Bitcoin can at times seem complicated to the uninitiated. It can be difficult to come across concise and elementary explanations. The ability to explain Bitcoin properly, in lay terms, is important.

Let’s take up that challenge. Bitcoin really needs to be more accessible, outside of technology and libertarian circles. If Bitcoin is to grow, then those less interested in its fundamentals need to understand it and its value proposition.

This represents an attempt to provide an explanation that makes Bitcoin accessible to your grandparents.

Try this analogy

When sending $100 to your friend you don’t mail them the cash. Instead, you tell your bank to send the money. The bank does not mail them the cash either. Rather, the bank has a ledger.

The bank sends a signal to your friend’s bank to increase his side of the ledger by $100. The bank also decreases your side of the ledger by $100. The transfer is complete.

The banking network is poor, so this ledger update can take a while. For overseas transfers it can take many days. It will also cost lots in fees and charges.

This is where Bitcoin comes in. Bitcoin is simply a ledger too. However, this ledger is not controlled by one person, corporation or group.

Instead, this ledger is controlled by a network of computers, all over the world. The Internet controls this ledger. A copy of the ledger is on computers all over the world. Anyone who wants to keep it can do so.

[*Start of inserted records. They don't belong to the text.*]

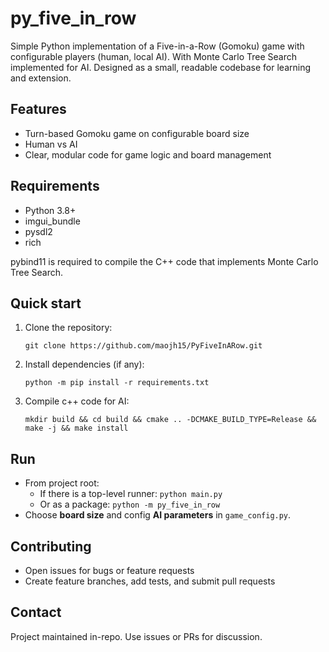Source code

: # py_five_in_row

Simple Python implementation of a Five-in-a-Row (Gomoku) game with configurable players (human, local AI). With Monte Carlo Tree Search implemented for AI. Designed as a small, readable codebase for learning and extension.

## Features
- Turn-based Gomoku game on configurable board size
- Human vs AI
- Clear, modular code for game logic and board management

## Requirements
- Python 3.8+
- imgui_bundle
- pysdl2
- rich
  
pybind11 is required to compile the C++ code that implements Monte Carlo Tree Search.

## Quick start
1. Clone the repository:
   
    `git clone https://github.com/maojh15/PyFiveInARow.git`
2. Install dependencies (if any):
   
    `python -m pip install -r requirements.txt`
3. Compile c++ code for AI:
   
    `mkdir build && cd build && cmake .. -DCMAKE_BUILD_TYPE=Release && make -j && make install`

## Run
- From project root:
  - If there is a top-level runner:
     `python main.py`
  - Or as a package:
     `python -m py_five_in_row`
- Choose **board size** and config **AI parameters** in `game_config.py`.

## Contributing
- Open issues for bugs or feature requests
- Create feature branches, add tests, and submit pull requests

## Contact
Project maintained in-repo. Use issues or PRs for discussion.
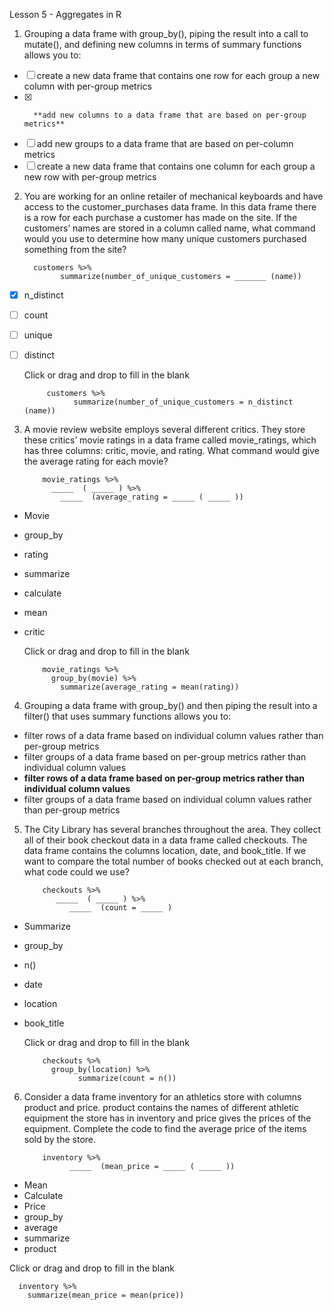 Lesson 5 - Aggregates in R

1.	Grouping a data frame with group_by(), piping the result into a call to mutate(), and defining new columns in terms of summary functions allows you to:
-  [ ]	create a new data frame that contains one row for each group a new column with per-group metrics
-  [x]       **add new columns to a data frame that are based on per-group metrics**
-  [ ]	add new groups to a data frame that are based on per-column metrics
-  [ ]	create a new data frame that contains one column for each group a new row with per-group metrics

2.	You are working for an online retailer of mechanical keyboards and have access to the customer_purchases data frame. In this data frame there is a row for each purchase a customer has made on the site. If the customers’ names are stored in a column called name, what command would you use to determine how many unique customers purchased something from the site?

      
  	      customers %>%
  	            summarize(number_of_unique_customers = _______ (name))

-  [x]	n_distinct
-  [ ]	count
-  [ ]	unique
-  [ ]	distinct

      Click or drag and drop to fill in the blank

            customers %>%
                  summarize(number_of_unique_customers = n_distinct (name))

3.	A movie review website employs several different critics. They store these critics’ movie ratings in a data frame called movie_ratings, which has three columns: critic, movie, and rating. What command would give the average rating for each movie?

            movie_ratings %>%
              _____  ( _____ ) %>%
                _____  (average_rating = _____ ( _____ ))

-	Movie
-	group_by
-	rating
-	summarize
-	calculate
-	mean
-	critic

      Click or drag and drop to fill in the blank

            movie_ratings %>%
              group_by(movie) %>%
       			summarize(average_rating = mean(rating))

4.	Grouping a data frame with group_by() and then piping the result into a filter() that uses summary functions allows you to:
-	filter rows of a data frame based on individual column values rather than per-group metrics
-	filter groups of a data frame based on per-group metrics rather than individual column values
-	**filter rows of a data frame based on per-group metrics rather than individual column values**
-	filter groups of a data frame based on individual column values rather than per-group metrics

5.	The City Library has several branches throughout the area. They collect all of their book checkout data in a data frame called checkouts. The data frame contains the columns location, date, and book_title. If we want to compare the total number of books checked out at each branch, what code could we use?

            checkouts %>%
               _____  ( _____ ) %>%
                  _____  (count = _____ )

-	Summarize
-	group_by
-	n()
-	date
-	location
-	book_title

      Click or drag and drop to fill in the blank

            checkouts %>%
              group_by(location) %>%
                    summarize(count = n())
   
6.	Consider a data frame inventory for an athletics store with columns product and price. product contains the names of different athletic equipment the store has in inventory and price gives the prices of the equipment. Complete the code to find the average price of the items sold by the store.

            inventory %>%
                  _____  (mean_price = _____ ( _____ ))

-	Mean
-	Calculate
-	Price
-	group_by
-	average
-	summarize
-	product


Click or drag and drop to fill in the blank

      inventory %>%
  		summarize(mean_price = mean(price))
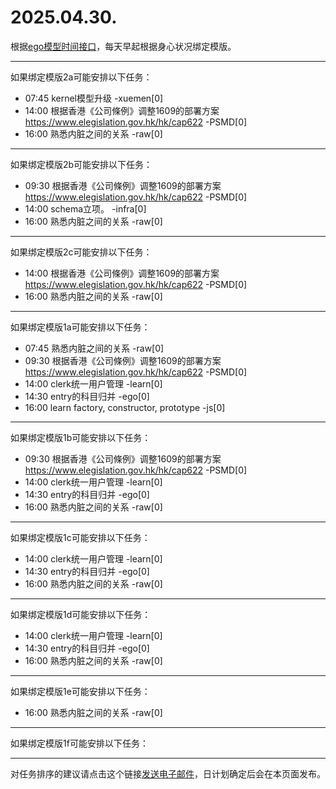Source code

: # 2025.04.30.

根据[ego模型时间接口](https://gitee.com/hyg/blog/blob/master/timeflow.md)，每天早起根据身心状况绑定模版。

---
如果绑定模版2a可能安排以下任务：

- 07:45	kernel模型升级 -xuemen[0]
- 14:00	根据香港《公司條例》调整1609的部署方案 https://www.elegislation.gov.hk/hk/cap622 -PSMD[0]
- 16:00	熟悉内脏之间的关系 -raw[0]

---
如果绑定模版2b可能安排以下任务：

- 09:30	根据香港《公司條例》调整1609的部署方案 https://www.elegislation.gov.hk/hk/cap622 -PSMD[0]
- 14:00	schema立项。 -infra[0]
- 16:00	熟悉内脏之间的关系 -raw[0]

---
如果绑定模版2c可能安排以下任务：

- 14:00	根据香港《公司條例》调整1609的部署方案 https://www.elegislation.gov.hk/hk/cap622 -PSMD[0]
- 16:00	熟悉内脏之间的关系 -raw[0]

---
如果绑定模版1a可能安排以下任务：

- 07:45	熟悉内脏之间的关系 -raw[0]
- 09:30	根据香港《公司條例》调整1609的部署方案 https://www.elegislation.gov.hk/hk/cap622 -PSMD[0]
- 14:00	clerk统一用户管理 -learn[0]
- 14:30	entry的科目归并 -ego[0]
- 16:00	learn factory, constructor, prototype -js[0]

---
如果绑定模版1b可能安排以下任务：

- 09:30	根据香港《公司條例》调整1609的部署方案 https://www.elegislation.gov.hk/hk/cap622 -PSMD[0]
- 14:00	clerk统一用户管理 -learn[0]
- 14:30	entry的科目归并 -ego[0]
- 16:00	熟悉内脏之间的关系 -raw[0]

---
如果绑定模版1c可能安排以下任务：

- 14:00	clerk统一用户管理 -learn[0]
- 14:30	entry的科目归并 -ego[0]
- 16:00	熟悉内脏之间的关系 -raw[0]

---
如果绑定模版1d可能安排以下任务：

- 14:00	clerk统一用户管理 -learn[0]
- 14:30	entry的科目归并 -ego[0]
- 16:00	熟悉内脏之间的关系 -raw[0]

---
如果绑定模版1e可能安排以下任务：

- 16:00	熟悉内脏之间的关系 -raw[0]

---
如果绑定模版1f可能安排以下任务：


---
对任务排序的建议请点击这个链接<a href="mailto:huangyg@mars22.com?subject=关于2025.04.30.任务排序的建议&body=date: 2025.04.30.%0D%0Afile: ../../blog/release/time/d.20250430.md%0D%0A---请勿修改邮件主题及以上内容---%0D%0A">发送电子邮件</a>，日计划确定后会在本页面发布。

When you want to send money to your friend, you send a signal to this computer network to update the ledger. The network increases your friend’s side of the ledger and decreases your side, just like the bank.

The transfer is complete. With Bitcoin this process is instant. Yes, instant!

It is free to send Bitcoins. Anyone, all over the world, can use Bitcoin. You don’t need permission to use the system. You can come on and off at will.

But PayPal Does that

Now of course, PayPal can send money instantly too. So, why Bitcoin? Well, PayPal is centralised. So, you have to trust PayPal.

They can block your account, refund without permission and decide disputes how they wish. If you do trust PayPal, that’s fine. But many don’t. Also, remember, there are fees.

Most importantly however, Paypal blocks access to over 60 countries worldwide. So, it’s not an option for lots of people around the world.

With Bitcoin the money you are sending isn’t Dollars, Euros or Yen. You are sending ‘Bitcoins’.

Dollars are the money on the bank’s ledger and network. Bitcoins are the money on the Bitcoin ledger and network.

Bitcoins are money because you can use them to buy good and services. In fact, there is very little you can’t buy online with Bitcoin these days.

The ability to transfer value instantly, anywhere in the world, at no cost, regardless of the amount, is useful.

There are physical Bitcoins to represent the ledger entries, just as there are physical notes, to represent the ledger entries at your bank. But in both cases they just represent the ledger entries.

As there is no single entity in control of the Bitcoin ledger, only you control your money. No one can block access to it or stop you from using it on anything you want.

The Bitcoins come onto the ledger via a process called ‘mining’. It is the same as gold mining. Like mining gold out of the physical crust, you mine Bitcoins out of the Internet’s digital crust.

Bitcoins are very rare. There are only 12 million of them at the moment. Companies and individuals invest in very expensive mining equipment to dig the Bitcoins out of the Internet’s digital crust. As they get deeper into the Internet’s digital crust it gets harder to dig up Bitcoins. This is the same as gold. The process is exactly the same.

The bank gets the dollars for its ledger from a central bank that prints far too many of them. For this reason, Bitcoin is better money.